Ein Knall irgendwo unten lässt mich aufschrecken. Ich muss eingenickt sein. Einen Blick auf die Uhr werfend richte ich mich auf. Kurz vor Mitternacht. Ich strecke mich und schlurfe in mein Zimmer, wo ich anfange, meine Maske herzurichten und mich anzuziehen. Ich entscheide mich für ein dunkelrotes Trägertop und die schwarze Hose mit den Kristallverstärkungen. Ich versuche mir einzureden, dass ich mich nur so sorgfältig schminke, um kein Risiko einzugehen. Nicht wirklich erfolgreich. Dass die Farbe meines Lippenstiftes zur Farbe meines Tops passt, ist das ultimative Anzeichen dafür, dass ich ein peinlicher Idiot bin. Trotzdem lächle ich meinem Spiegelbild zu, bevor ich aus dem Fenster klettere. Der Weg ist mir mittlerweile so vertraut, dass ich kaum noch hinsehen muss, um die Wandvorsprünge zu finden, die mich nach unten befördern. Unten angekommen schalte ich wie immer den Camouflagemodus wieder aus und mache mich auf den Weg. Da heute Sonntag ist, ist die Stadt nicht ganz so voll wie an anderen Abenden. Das Arcadia ist trotzdem gut gefüllt. Doch heute ist es etwas anders eingerichtet. Das Klavier steht nicht auf der Bühne, sondern weitere Tische mit Stühlen und überall sind Spielkarten, Spielbretter und Würfel auf den Tischen verteilt.

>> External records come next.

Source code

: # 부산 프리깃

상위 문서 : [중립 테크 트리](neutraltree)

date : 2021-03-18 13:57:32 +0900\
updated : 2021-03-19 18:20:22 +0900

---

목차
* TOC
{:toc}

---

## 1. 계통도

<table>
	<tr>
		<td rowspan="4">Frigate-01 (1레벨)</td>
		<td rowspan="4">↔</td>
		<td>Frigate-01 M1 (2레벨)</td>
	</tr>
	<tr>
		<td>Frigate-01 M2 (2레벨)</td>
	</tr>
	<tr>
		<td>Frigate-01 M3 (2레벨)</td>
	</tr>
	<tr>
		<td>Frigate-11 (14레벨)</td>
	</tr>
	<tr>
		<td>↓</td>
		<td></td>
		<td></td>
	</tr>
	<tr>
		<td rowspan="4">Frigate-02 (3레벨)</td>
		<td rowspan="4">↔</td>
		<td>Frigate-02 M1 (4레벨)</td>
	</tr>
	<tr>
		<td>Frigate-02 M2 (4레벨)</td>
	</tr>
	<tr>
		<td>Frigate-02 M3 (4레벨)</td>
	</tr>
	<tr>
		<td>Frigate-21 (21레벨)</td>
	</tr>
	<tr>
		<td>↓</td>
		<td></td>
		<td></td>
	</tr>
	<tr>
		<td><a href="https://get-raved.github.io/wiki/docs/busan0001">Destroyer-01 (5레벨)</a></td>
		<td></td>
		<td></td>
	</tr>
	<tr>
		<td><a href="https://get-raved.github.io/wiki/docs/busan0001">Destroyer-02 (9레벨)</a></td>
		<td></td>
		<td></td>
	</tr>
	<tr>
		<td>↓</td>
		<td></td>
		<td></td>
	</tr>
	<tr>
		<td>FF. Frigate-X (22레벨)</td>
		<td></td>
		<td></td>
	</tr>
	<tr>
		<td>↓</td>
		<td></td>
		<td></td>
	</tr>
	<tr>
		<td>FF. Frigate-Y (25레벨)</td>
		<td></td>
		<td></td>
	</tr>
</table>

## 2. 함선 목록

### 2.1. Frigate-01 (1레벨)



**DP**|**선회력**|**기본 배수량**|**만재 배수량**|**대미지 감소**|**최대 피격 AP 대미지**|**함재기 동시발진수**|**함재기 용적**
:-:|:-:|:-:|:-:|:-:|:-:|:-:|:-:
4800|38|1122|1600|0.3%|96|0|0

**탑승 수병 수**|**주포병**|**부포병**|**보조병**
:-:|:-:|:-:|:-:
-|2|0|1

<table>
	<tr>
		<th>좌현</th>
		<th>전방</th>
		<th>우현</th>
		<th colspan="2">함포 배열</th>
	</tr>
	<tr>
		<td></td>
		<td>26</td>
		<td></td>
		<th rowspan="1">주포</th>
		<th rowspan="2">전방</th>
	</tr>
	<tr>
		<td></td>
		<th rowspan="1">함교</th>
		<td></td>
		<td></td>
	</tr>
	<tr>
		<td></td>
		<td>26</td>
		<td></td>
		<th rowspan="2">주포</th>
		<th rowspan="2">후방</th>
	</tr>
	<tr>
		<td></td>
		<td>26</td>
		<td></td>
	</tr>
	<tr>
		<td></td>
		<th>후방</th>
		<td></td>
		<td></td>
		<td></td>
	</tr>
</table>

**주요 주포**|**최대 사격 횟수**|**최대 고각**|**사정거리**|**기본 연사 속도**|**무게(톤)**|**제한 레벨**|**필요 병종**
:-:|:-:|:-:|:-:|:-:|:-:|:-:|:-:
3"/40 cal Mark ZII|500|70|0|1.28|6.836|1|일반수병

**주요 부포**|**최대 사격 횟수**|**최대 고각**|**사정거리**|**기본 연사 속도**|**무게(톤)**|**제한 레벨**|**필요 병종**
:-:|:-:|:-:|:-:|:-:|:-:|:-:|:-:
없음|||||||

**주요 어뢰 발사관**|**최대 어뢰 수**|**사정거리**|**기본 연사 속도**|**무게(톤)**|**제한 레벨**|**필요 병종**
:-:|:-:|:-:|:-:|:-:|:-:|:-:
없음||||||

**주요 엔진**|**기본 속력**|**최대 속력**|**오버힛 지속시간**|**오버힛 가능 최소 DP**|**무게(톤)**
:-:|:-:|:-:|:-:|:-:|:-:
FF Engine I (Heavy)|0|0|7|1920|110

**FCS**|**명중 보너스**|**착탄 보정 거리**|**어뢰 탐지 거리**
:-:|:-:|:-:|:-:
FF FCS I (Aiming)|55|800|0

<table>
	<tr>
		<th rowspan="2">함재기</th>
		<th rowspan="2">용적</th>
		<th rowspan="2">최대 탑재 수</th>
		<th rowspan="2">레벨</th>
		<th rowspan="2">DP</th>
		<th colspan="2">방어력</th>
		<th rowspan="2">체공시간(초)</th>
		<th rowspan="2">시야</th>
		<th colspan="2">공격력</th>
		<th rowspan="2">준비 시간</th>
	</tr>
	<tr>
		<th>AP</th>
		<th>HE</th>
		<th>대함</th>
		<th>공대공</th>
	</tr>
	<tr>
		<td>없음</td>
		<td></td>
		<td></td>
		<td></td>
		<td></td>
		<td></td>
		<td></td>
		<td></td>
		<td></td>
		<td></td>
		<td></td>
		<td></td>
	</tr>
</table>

„Heute ist Spieleabend", sagt eine Stimme, die mir den ganzen Tag nicht aus dem Kopf wollte, direkt in mein Ohr. Dass Finnick es wieder geschafft hat, sich an mich heranzuschleichen, ohne dass ich es bemerke, wäre mir unheimlich, aber bei der Lautstärke, die in diesem Raum immer herrscht, ist es eigentlich keine Kunst. Ich drehe mich zu ihm um und lasse ihn meine Hand nehmen, um mich zu dem Tisch mit seinen Freunden zu führen. Ich werde von Sona, Nyx, Mako und Loria freudig begrüßt und winke grinsend mit meiner freien Hand. Finnick und ich setzen uns nebeneinander an den Tisch und Mako und Loria beginnen damit, mir die Regeln des Kartenspiels zu erklären, das sie nun spielen wollen. Ich versuche den Worten zu folgen und nur mein jahrelanges Training in strategischem Denken ermöglicht es mir, die Regeln zu verstehen, während Finnicks Hand meine hält. Zwischendurch drückt er sie manchmal leicht, was es noch schwieriger macht, nicht den Faden zu verlieren. Ich drücke zurück und werfe einen Seitenblick auf das Lächeln, das sich auf seinem Gesicht breit macht.